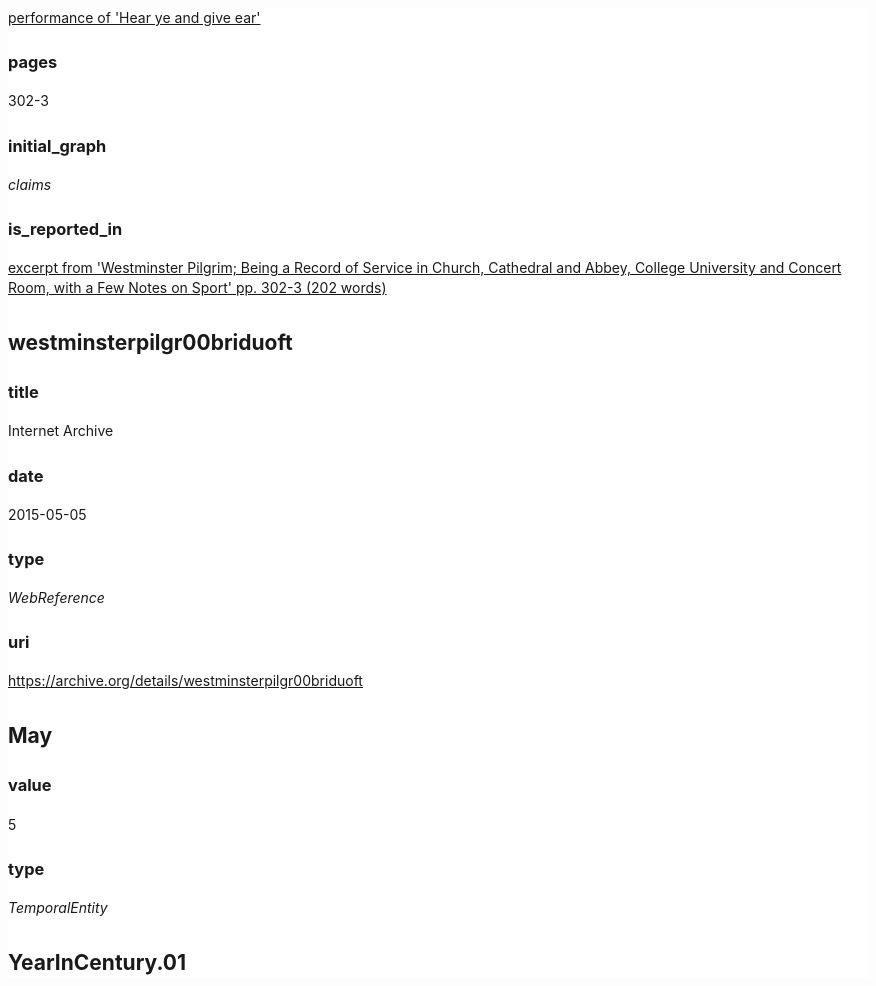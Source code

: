 
[performance of 'Hear ye and give ear'](#performance-of-'Hear-ye-and-give-ear')

### pages


302-3

### initial_graph


*claims*

### is_reported_in


[excerpt from 'Westminster Pilgrim; Being a Record of Service in Church, Cathedral and Abbey, College University and Concert Room, with a Few Notes on Sport' pp. 302-3 (202 words)](#excerpt-from-'Westminster-Pilgrim;-Being-a-Record-of-Service-in-Church-Cathedral-and-Abbey-College-University-and-Concert-Room-with-a-Few-Notes-on-Sport'-pp.-302-3-(202-words))

## westminsterpilgr00briduoft

### title


Internet Archive

### date


2015-05-05

### type


*WebReference*

### uri


https://archive.org/details/westminsterpilgr00briduoft

## May

### value


5

### type


*TemporalEntity*

## YearInCentury.01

▬▬▬▬▬▬

WHAT THE TASK REQUIRES >>
The preceding entries should be duplicated word for word; no picture belongs in the copy.

RESULT FOR THIS EXERCISE >>
Source code

: 
[performance of 'Hear ye and give ear'](#performance-of-'Hear-ye-and-give-ear')

### pages


302-3

### initial_graph


*claims*

### is_reported_in


[excerpt from 'Westminster Pilgrim; Being a Record of Service in Church, Cathedral and Abbey, College University and Concert Room, with a Few Notes on Sport' pp. 302-3 (202 words)](#excerpt-from-'Westminster-Pilgrim;-Being-a-Record-of-Service-in-Church-Cathedral-and-Abbey-College-University-and-Concert-Room-with-a-Few-Notes-on-Sport'-pp.-302-3-(202-words))

## westminsterpilgr00briduoft

### title


Internet Archive

### date


2015-05-05

### type


*WebReference*

### uri


https://archive.org/details/westminsterpilgr00briduoft

## May

### value


5

### type


*TemporalEntity*

## YearInCentury.01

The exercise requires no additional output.